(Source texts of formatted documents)
━━━━━━
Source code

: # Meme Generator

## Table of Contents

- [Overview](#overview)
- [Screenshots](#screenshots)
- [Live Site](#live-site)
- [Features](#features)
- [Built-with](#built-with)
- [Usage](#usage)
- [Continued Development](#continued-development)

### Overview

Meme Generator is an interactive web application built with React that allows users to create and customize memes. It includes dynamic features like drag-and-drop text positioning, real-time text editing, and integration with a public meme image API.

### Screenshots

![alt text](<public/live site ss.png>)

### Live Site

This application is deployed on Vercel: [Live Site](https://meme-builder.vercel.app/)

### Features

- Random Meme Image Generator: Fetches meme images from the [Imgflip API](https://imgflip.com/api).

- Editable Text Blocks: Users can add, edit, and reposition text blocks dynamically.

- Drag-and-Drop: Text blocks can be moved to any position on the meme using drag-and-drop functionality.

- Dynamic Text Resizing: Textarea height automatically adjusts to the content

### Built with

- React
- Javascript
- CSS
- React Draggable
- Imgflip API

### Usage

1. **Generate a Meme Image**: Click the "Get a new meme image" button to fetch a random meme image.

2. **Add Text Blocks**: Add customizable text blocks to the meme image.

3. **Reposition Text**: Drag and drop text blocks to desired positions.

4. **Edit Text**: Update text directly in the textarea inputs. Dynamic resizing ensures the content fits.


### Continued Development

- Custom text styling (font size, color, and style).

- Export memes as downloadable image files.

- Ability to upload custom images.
━━━━━━
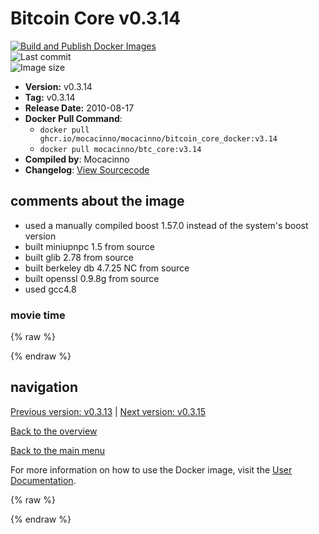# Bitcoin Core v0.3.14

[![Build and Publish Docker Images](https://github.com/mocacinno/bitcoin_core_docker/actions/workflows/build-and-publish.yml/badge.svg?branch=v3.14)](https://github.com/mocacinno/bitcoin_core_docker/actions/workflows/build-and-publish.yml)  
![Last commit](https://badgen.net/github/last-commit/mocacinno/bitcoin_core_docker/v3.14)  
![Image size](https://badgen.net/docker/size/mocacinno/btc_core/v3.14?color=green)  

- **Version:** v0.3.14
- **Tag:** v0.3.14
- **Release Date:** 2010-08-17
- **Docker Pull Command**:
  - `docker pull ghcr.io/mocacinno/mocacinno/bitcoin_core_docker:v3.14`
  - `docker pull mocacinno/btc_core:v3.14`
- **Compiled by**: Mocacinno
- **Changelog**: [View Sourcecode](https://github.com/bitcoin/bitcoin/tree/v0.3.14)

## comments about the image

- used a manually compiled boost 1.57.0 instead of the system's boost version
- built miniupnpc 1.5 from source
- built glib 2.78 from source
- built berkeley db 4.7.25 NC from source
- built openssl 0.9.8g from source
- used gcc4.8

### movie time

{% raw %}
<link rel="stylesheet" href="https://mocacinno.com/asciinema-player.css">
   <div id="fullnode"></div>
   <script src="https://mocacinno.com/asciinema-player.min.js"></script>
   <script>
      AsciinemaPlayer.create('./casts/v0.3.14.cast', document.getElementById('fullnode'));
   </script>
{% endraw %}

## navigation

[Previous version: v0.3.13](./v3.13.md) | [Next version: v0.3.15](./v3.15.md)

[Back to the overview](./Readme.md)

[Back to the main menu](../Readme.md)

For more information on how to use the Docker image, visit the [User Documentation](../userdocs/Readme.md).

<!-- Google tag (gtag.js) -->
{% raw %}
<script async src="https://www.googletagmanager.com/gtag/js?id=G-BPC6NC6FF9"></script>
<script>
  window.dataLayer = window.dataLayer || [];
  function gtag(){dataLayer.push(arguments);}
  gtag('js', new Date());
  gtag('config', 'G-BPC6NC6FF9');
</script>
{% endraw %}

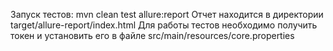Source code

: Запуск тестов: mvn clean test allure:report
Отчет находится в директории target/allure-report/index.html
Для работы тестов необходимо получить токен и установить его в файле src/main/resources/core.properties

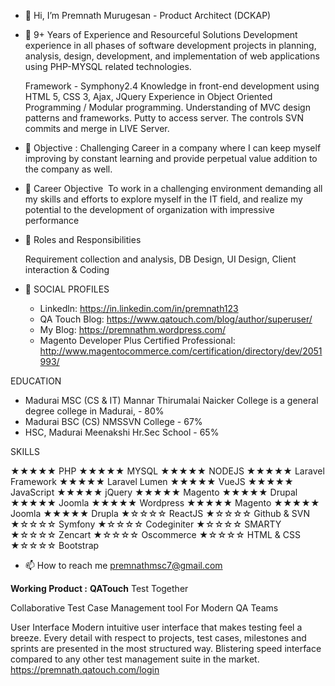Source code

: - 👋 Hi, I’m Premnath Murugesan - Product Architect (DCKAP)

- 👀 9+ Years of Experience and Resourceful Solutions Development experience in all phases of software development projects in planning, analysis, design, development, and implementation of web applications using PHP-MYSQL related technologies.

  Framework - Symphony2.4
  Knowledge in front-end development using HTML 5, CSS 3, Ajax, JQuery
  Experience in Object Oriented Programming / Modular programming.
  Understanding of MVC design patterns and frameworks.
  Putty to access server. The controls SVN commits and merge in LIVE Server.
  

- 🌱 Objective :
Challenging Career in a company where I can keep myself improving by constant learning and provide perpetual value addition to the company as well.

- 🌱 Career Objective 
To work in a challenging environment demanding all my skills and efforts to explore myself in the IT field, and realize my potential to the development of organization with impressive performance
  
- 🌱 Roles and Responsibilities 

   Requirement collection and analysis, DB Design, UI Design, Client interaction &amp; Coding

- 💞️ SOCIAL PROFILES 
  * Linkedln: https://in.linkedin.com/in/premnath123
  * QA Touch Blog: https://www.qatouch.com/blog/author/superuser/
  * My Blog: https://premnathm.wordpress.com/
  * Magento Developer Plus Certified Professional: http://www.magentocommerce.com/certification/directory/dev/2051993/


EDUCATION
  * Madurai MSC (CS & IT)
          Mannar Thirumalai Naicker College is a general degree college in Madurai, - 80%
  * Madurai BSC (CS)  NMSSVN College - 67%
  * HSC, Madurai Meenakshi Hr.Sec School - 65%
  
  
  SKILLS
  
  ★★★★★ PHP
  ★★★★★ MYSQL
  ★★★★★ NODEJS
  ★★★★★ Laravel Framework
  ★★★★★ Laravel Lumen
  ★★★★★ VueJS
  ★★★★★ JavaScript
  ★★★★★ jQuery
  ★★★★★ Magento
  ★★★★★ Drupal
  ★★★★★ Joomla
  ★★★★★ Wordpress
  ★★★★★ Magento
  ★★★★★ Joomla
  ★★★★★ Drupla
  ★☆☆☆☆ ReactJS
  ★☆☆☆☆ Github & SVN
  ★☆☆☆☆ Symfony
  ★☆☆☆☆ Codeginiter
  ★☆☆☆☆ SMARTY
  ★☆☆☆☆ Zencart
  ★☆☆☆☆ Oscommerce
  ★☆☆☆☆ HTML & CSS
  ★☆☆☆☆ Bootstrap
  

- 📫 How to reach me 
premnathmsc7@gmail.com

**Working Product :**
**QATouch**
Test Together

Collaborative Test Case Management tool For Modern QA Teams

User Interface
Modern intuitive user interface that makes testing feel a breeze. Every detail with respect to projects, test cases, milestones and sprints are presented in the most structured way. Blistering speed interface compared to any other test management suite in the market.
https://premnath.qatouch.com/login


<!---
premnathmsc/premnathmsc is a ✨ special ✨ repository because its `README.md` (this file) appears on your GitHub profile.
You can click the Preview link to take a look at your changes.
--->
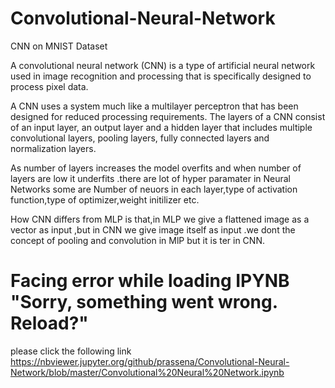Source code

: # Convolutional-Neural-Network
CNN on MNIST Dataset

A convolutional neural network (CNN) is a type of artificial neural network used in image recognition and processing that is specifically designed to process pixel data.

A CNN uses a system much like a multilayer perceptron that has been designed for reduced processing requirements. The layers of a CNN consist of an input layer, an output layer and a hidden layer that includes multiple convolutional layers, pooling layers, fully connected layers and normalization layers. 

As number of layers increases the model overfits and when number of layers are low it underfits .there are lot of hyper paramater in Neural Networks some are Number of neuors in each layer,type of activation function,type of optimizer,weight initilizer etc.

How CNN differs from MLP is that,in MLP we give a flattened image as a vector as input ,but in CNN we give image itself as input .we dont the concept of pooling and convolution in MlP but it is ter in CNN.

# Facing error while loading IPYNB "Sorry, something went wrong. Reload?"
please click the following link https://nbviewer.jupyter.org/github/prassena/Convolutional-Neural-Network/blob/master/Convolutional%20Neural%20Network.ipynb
━━━━━━
• _Task goal_
Only the lines that hold the word "тестов" are wanted; each should be pulled from the records.

• _Answer space_
: Запуск тестов: mvn clean test allure:report
Для работы тестов необходимо получить токен и установить его в файле src/main/resources/core.properties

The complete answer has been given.